Emitting separate POP_TOP uops seems perhaps simpler, but it's less performant to interpret, since the explicit POP_TOP will call Py_DECREF() on the stack top, whereas POP_JUMP_IF_TRUE/FALSE won't need to do that at all (True an False are immortal), an POP_JUMPIF[NOT_]NONE can skip that in the None case.
I don't have much intuition yet about which will be easier for the optimizer to handle. It's easy to change.
This also reminds me of a question for @brandtbucher: assuming that at some point the copy-and-patch machinery will use a Tier 2 uop sequence as input, how would you want to handle hand-written uops like JUMP_IF_FALSE or SAVE_IP? (If the answer is long or complicated, we should take this to the faster-cpython/ideas tracker.)

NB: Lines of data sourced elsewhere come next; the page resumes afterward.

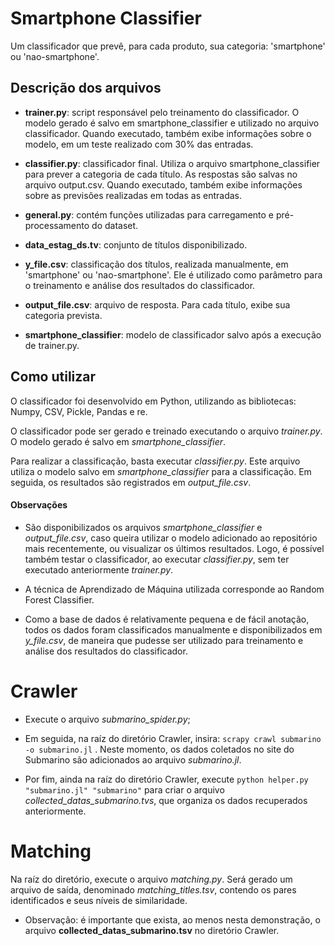 # Smartphone Classifier

Um classificador que prevê, para cada produto, sua categoria: 'smartphone' ou 'nao-smartphone'.

## Descrição dos arquivos

- **trainer.py**: script responsável pelo treinamento do classificador. O modelo gerado é salvo em smartphone_classifier e utilizado no arquivo classificador. Quando executado, também exibe informações sobre o modelo, em um teste realizado com 30% das entradas.

- **classifier.py**: classificador final. Utiliza o arquivo smartphone_classifier para prever a categoria de cada título. As respostas são salvas no arquivo output.csv. Quando executado, também exibe informações sobre as previsões realizadas em todas as entradas.

- **general.py**: contém funções utilizadas para carregamento e pré-processamento do dataset.

- **data_estag_ds.tv**: conjunto de títulos disponibilizado.

- **y_file.csv**: classificação dos títulos, realizada manualmente, em 'smartphone' ou 'nao-smartphone'. Ele é utilizado como parâmetro para o treinamento e análise dos resultados do classificador.

- **output_file.csv**: arquivo de resposta. Para cada título, exibe sua categoria prevista.

- **smartphone_classifier**: modelo de classificador salvo após a execução de trainer.py.

## Como utilizar

O classificador foi desenvolvido em Python, utilizando as bibliotecas: Numpy, CSV, Pickle, Pandas e re. 

O classificador pode ser gerado e treinado executando o arquivo *trainer.py*. O modelo gerado é salvo em *smartphone_classifier*. 

Para realizar a classificação, basta executar *classifier.py*. Este arquivo utiliza o modelo salvo em *smartphone_classifier* para a classificação. Em seguida, os resultados são registrados em *output_file.csv*.

#### Observações

- São disponibilizados os arquivos *smartphone_classifier* e *output_file.csv*, caso queira utilizar o modelo adicionado ao repositório mais recentemente, ou visualizar os últimos resultados. Logo, é possível também testar o classificador, ao executar *classifier.py*, sem ter executado anteriormente *trainer.py*.

- A técnica de Aprendizado de Máquina utilizada corresponde ao Random Forest Classifier.

- Como a base de dados é relativamente pequena e de fácil anotação, todos os dados foram classificados manualmente e disponibilizados em *y_file.csv*, de maneira que pudesse ser utilizado para treinamento e análise dos resultados do classificador. 


# Crawler
- Execute o arquivo *submarino_spider.py*;

- Em seguida, na raíz do diretório Crawler, insira: `scrapy crawl submarino -o submarino.jl` . Neste momento, os dados coletados no site do Submarino são adicionados ao arquivo *submarino.jl*.

- Por fim, ainda na raíz do diretório Crawler, execute `python helper.py "submarino.jl" "submarino"` para criar o arquivo *collected_datas_submarino.tvs*, que organiza os dados recuperados anteriormente.

# Matching
Na raíz do diretório, execute o arquivo *matching.py*. Será gerado um arquivo de saída, denominado *matching_titles.tsv*, contendo os pares identificados e seus níveis de similaridade.

- Observação: é importante que exista, ao menos nesta demonstração, o arquivo **collected_datas_submarino.tsv** no diretório Crawler.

Similarly, in his original guidance @markshannon suggests that POP_JUMP_IF_NONE
be translated into LOAD_CONST None; IS_OP; POP_JUMP_IF_TRUE
(and similar for POP_JUMP_IF_NOT_NONE
). I think that if we decide to do that, it should be done in compile.c when generating Tier 1 bytecode, since in the optimizer it would be hard to ensure there is a co_consts
entry for None
. In the short term it might be simpler to just add aditional uops JUMP_IF_[NOT_]NONE
with hand-written implementations and translations. If we're doing it in compile.c I'd like to enroll @iritkatriel's help. But it definitely feels like a pessimization to replace one bytecode instruction with three (and the same for uops in the Tier 2 interpreter).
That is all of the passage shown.